** What is being asked **
Go to the line holding "Ces chiffres ont" in the data below and repeat it exactly, then each line after it up to and including the one holding "Zuerst wird überprüft, ob". Omit pictures.

═══ Exercise materials

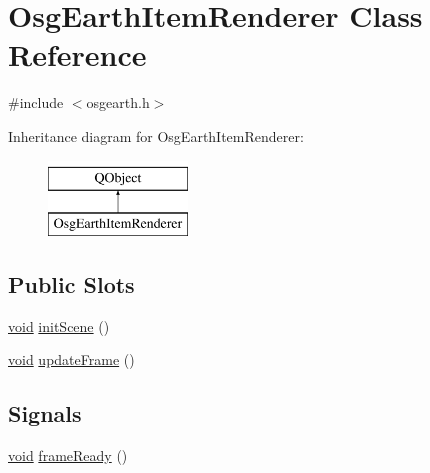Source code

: \hypertarget{class_osg_earth_item_renderer}{\section{Osg\-Earth\-Item\-Renderer Class Reference}
\label{class_osg_earth_item_renderer}
}


{\ttfamily \#include $<$osgearth.\-h$>$}

Inheritance diagram for Osg\-Earth\-Item\-Renderer\-:\begin{figure}[H]
\begin{center}
\leavevmode
\includegraphics[height=2.000000cm]{class_osg_earth_item_renderer}
\end{center}
\end{figure}
\subsection*{Public Slots}
\begin{DoxyCompactItemize}
\item 
\hyperlink{group___u_a_v_objects_plugin_ga444cf2ff3f0ecbe028adce838d373f5c}{void} \hyperlink{class_osg_earth_item_renderer_a2f761da4a4416337b6ef107b07dc211a}{init\-Scene} ()
\item 
\hyperlink{group___u_a_v_objects_plugin_ga444cf2ff3f0ecbe028adce838d373f5c}{void} \hyperlink{class_osg_earth_item_renderer_a5e3695b2241bc4dd17066706ae9e6ed5}{update\-Frame} ()
\end{DoxyCompactItemize}
\subsection*{Signals}
\begin{DoxyCompactItemize}
\item 
\hyperlink{group___u_a_v_objects_plugin_ga444cf2ff3f0ecbe028adce838d373f5c}{void} \hyperlink{class_osg_earth_item_renderer_a75e132a88d250808260ba670b734ec99}{frame\-Ready} ()
\end{DoxyCompactItemize}
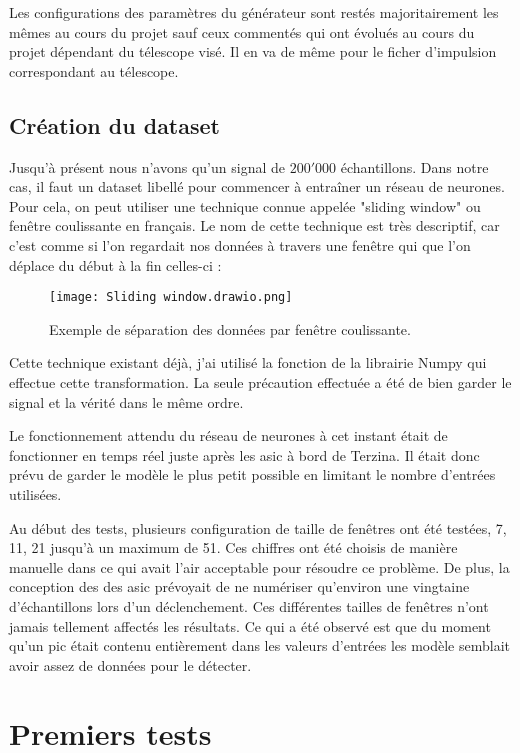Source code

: Les configurations des paramètres du générateur sont restés majoritairement les mêmes au cours du projet 
sauf ceux commentés qui ont évolués au cours du projet dépendant du télescope visé. Il en va de même pour le ficher
d'impulsion correspondant au télescope.

\newpage
\subsection{Création du dataset}
Jusqu'à présent nous n'avons qu'un signal de $200'000$ échantillons. Dans notre cas, il faut un dataset libellé pour commencer 
à entraîner un réseau de neurones. Pour cela, on peut utiliser une technique connue appelée "sliding window" ou fenêtre coulissante en français.
Le nom de cette technique est très descriptif, car c'est comme si l'on regardait nos données à travers une fenêtre qui que l'on déplace du début à la fin celles-ci :

\begin{figure}[tbph!]
	\centering
	\texttt{[image: Sliding window.drawio.png]}
	\caption[Exemple de séparation des données par fenêtre coulissante]{Exemple de séparation des données par fenêtre coulissante.}
\end{figure}

Cette technique existant déjà, j'ai utilisé la fonction de la librairie Numpy qui effectue cette transformation.
La seule précaution effectuée a été de bien garder le signal et la vérité dans le même ordre.

Le fonctionnement attendu du réseau de neurones à cet instant était de fonctionner en temps réel juste après les \gls{asic} à bord de Terzina.
Il était donc prévu de garder le modèle le plus petit possible en limitant le nombre d'entrées utilisées. 

Au début des tests, plusieurs configuration de taille de fenêtres ont été testées, 7, 11, 21 jusqu'à un maximum de 51. 
Ces chiffres ont été choisis de manière manuelle dans ce qui avait l'air acceptable pour résoudre ce problème. 
De plus, la conception des des \gls{asic} prévoyait de ne numériser qu'environ une vingtaine d'échantillons lors d'un déclenchement.
Ces différentes tailles de fenêtres n'ont jamais tellement affectés les résultats. Ce qui a été observé est que du moment 
qu'un pic était contenu entièrement dans les valeurs d'entrées les modèle semblait avoir assez de données pour le détecter.

\section{Premiers tests}

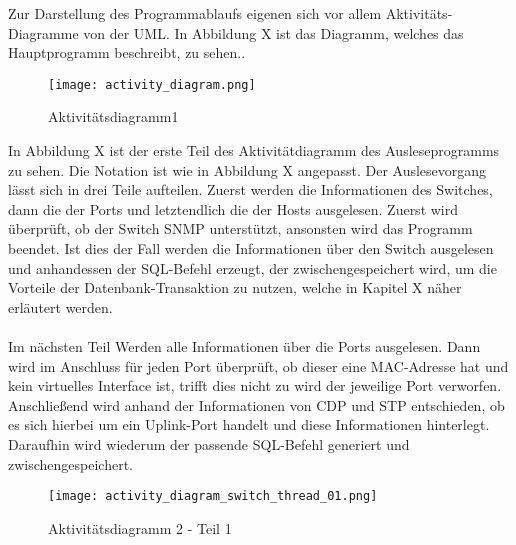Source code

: Zur Darstellung des Programmablaufs eigenen sich vor allem Aktivitäts-Diagramme von der UML. In Abbildung X ist das Diagramm, welches das Hauptprogramm beschreibt, zu sehen..\\

\begin{figure}[H]
\centering
\texttt{[image: activity\_diagram.png]}
\caption{Aktivitätsdiagramm1}
\label{fig:activitydiagram1}
\end{figure}

In Abbildung X ist der erste Teil des Aktivitätdiagramm des Ausleseprogramms zu sehen.
Die Notation ist wie in Abbildung X angepasst.
Der Auslesevorgang lässt sich in drei Teile aufteilen. Zuerst werden die Informationen des Switches, dann die der Ports und letztendlich die der Hosts ausgelesen.
Zuerst wird überprüft, ob der Switch SNMP unterstützt, ansonsten wird das Programm beendet.
Ist dies der Fall werden die Informationen über den Switch ausgelesen und anhandessen der SQL-Befehl erzeugt, der zwischengespeichert wird, um die Vorteile der Datenbank-Transaktion zu nutzen, welche in Kapitel X näher erläutert werden.\\\\
Im nächsten Teil Werden alle Informationen über die Ports ausgelesen.
Dann wird im Anschluss für jeden Port überprüft, ob dieser eine MAC-Adresse hat und kein virtuelles Interface ist, trifft dies nicht zu wird der jeweilige Port verworfen.
Anschließend wird anhand der Informationen von CDP und STP entschieden, ob es sich hierbei um ein Uplink-Port handelt und diese Informationen hinterlegt. Daraufhin wird wiederum der passende SQL-Befehl generiert und zwischengespeichert.

\begin{figure}[H]
\centering
\texttt{[image: activity\_diagram\_switch\_thread\_01.png]}
\caption{Aktivitätsdiagramm 2 - Teil 1}
\label{fig:activitydiagram21}
\end{figure}


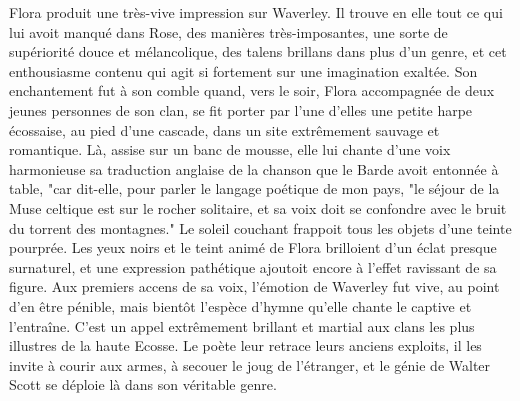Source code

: Flora produit une très-vive impression sur Waverley. Il trouve en elle tout ce qui lui avoit manqué dans Rose, des manières très-imposantes, une sorte de supériorité douce et mélancolique, des talens brillans dans plus d'un genre, et cet enthousiasme contenu qui agit si fortement sur une imagination exaltée. Son enchantement fut à son comble quand, vers le soir, Flora accompagnée de deux jeunes personnes de son clan, se fit porter par l'une d'elles une petite harpe écossaise, au pied d'une cascade, dans un site extrêmement sauvage et romantique. Là, assise sur un banc de mousse, elle lui chante d'une voix harmonieuse sa traduction anglaise de la chanson que le Barde avoit entonnée à table, "car dit-elle, pour parler le langage poétique de mon pays, "le séjour de la Muse celtique est sur le rocher solitaire, et sa voix doit se confondre avec le bruit du torrent des montagnes." Le soleil couchant frappoit tous les objets d'une teinte pourprée. Les yeux noirs et le teint animé de Flora\setcounter{page}{128} brilloient d'un éclat presque surnaturel, et une expression pathétique ajoutoit encore à l'effet ravissant de sa figure. Aux premiers accens de sa voix, l'émotion de Waverley fut vive, au point d'en être pénible, mais bientôt l'espèce d'hymne qu'elle chante le captive et l'entraîne. C'est un appel extrêmement brillant et martial aux clans les plus illustres de la haute Ecosse. Le poète leur retrace leurs anciens exploits, il les invite à courir aux armes, à secouer le joug de l'étranger, et le génie de Walter Scott se déploie là dans son véritable genre.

══════

** Answer space **
Ces chiffres ont été choisis de manière manuelle dans ce qui avait l'air acceptable pour résoudre ce problème. 
De plus, la conception des des \gls{asic} prévoyait de ne numériser qu'environ une vingtaine d'échantillons lors d'un déclenchement.
Ces différentes tailles de fenêtres n'ont jamais tellement affectés les résultats. Ce qui a été observé est que du moment 
qu'un pic était contenu entièrement dans les valeurs d'entrées les modèle semblait avoir assez de données pour le détecter.

\section{Premiers tests}

Source code

: Zur Darstellung des Programmablaufs eigenen sich vor allem Aktivitäts-Diagramme von der UML. In Abbildung X ist das Diagramm, welches das Hauptprogramm beschreibt, zu sehen..\\

\begin{figure}[H]
\centering
\texttt{[image: activity\_diagram.png]}
\caption{Aktivitätsdiagramm1}
\label{fig:activitydiagram1}
\end{figure}

In Abbildung X ist der erste Teil des Aktivitätdiagramm des Ausleseprogramms zu sehen.
Die Notation ist wie in Abbildung X angepasst.
Der Auslesevorgang lässt sich in drei Teile aufteilen. Zuerst werden die Informationen des Switches, dann die der Ports und letztendlich die der Hosts ausgelesen.
Zuerst wird überprüft, ob der Switch SNMP unterstützt, ansonsten wird das Programm beendet.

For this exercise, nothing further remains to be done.